Now is the time to prepare for the impending water crisis in the golf industry – if it hasn’t already hit your golf course. If you haven’t thought about the water crisis at your golf course, you should.Now.

I don’t mean to sound like an alarmist. In fact, you may be wondering what I’m talking about if your golf course is in a region where there’s ample water to go around. But that will change.

The water crisis is already affecting the Southwest, especially California and Texas, where golf courses have already been cutting back. The experts say it’s only a matter of time before water availability is a problem almost everywhere.

The price of water will continue to escalate, putting even more pressure on your already-stretched maintenance budget. If your course is getting free water, your days are numbered. Do you have a plan for the day you start getting charged for that water?

Even though water is getting more expensive, this isn’t about money. As Jim Moore of the United States Golf Association (USGA) told me, this is a problem that can’t be solved by throwing money at it. If there’s no water to go around, even golf courses with deep pockets won’t be able to buy more.

The golf industry can survive with less water. The industry has already found ways to cope with the shortage. Yes, courses may have to become a little more brown – I know a lot of superintendents hate that word – but it’s something that will have to happen.
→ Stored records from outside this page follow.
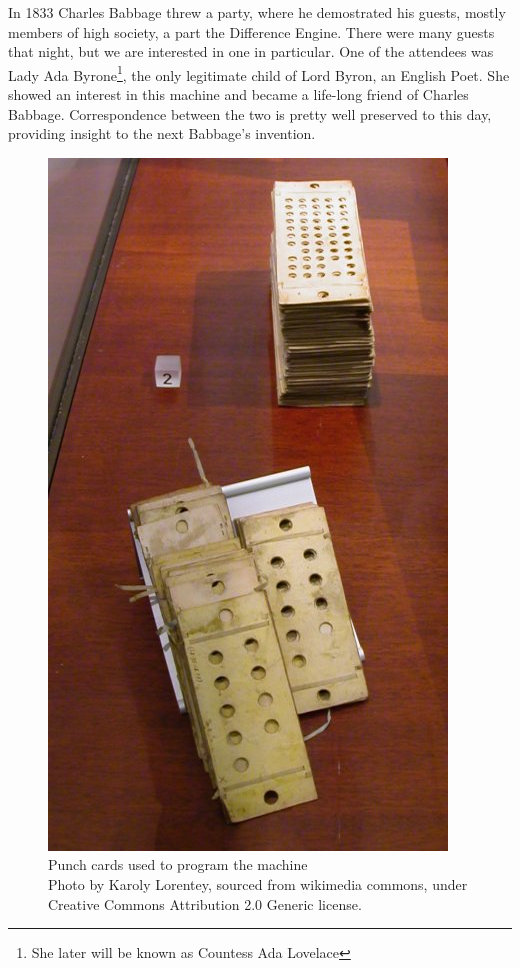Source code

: \documentclass{report}
\begin{document}
            In 1833 Charles Babbage threw a party, where he demostrated his guests, mostly members of high society, a part the Difference Engine. There were many
            guests that night, but we are interested in one in particular. One of the attendees was Lady Ada Byrone\footnote{She later will be known as Countess Ada Lovelace},
            the only legitimate child of Lord Byron, an English Poet. She showed an interest in this machine and became a life-long friend of Charles Babbage.
            Correspondence between the two is pretty well preserved to this day, providing insight to the next Babbage's invention. \par

            \begin{figure}
                \centering
                \includegraphics[scale=0.8]{images/misc/analytical_engine_punch_cards.jpg}
                \caption{Punch cards used to program the machine\\\tiny{Photo by Karoly Lorentey, sourced from wikimedia commons, under  Creative Commons Attribution 2.0 Generic license.}}
            \end{figure}
\end{document}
Superintendents will have to find the fine line between dormant and dead turf, which they have the knowledge to discover.

Knowledge, in fact, is the industry’s best defense against the water crisis. Superintendents will have to learn more about their turf and its irrigation requirements as well as the golfers’ expectations for that turf. Of the latter, I’ve talked to superintendents over the years who have reduced water use on certain areas of the course and didn’t hear a peep about it.

The industry’s manufacturers of water-efficient equipment and products have already developed technology – from sprinkler heads to surfactants to soil sensors to soil amendments with improved water-holding capacity – to help superintendents save water. There’s no doubt that even better technology is coming.

This is a problem the industry needs to get in front of. The golf courses that are taking action now and reinventing their irrigation plans should be safe. The ones that aren’t will someday wish they had acted sooner.

We hope the information contained in our fourth-annual Golf & Water supplement helps you get in front of the problem.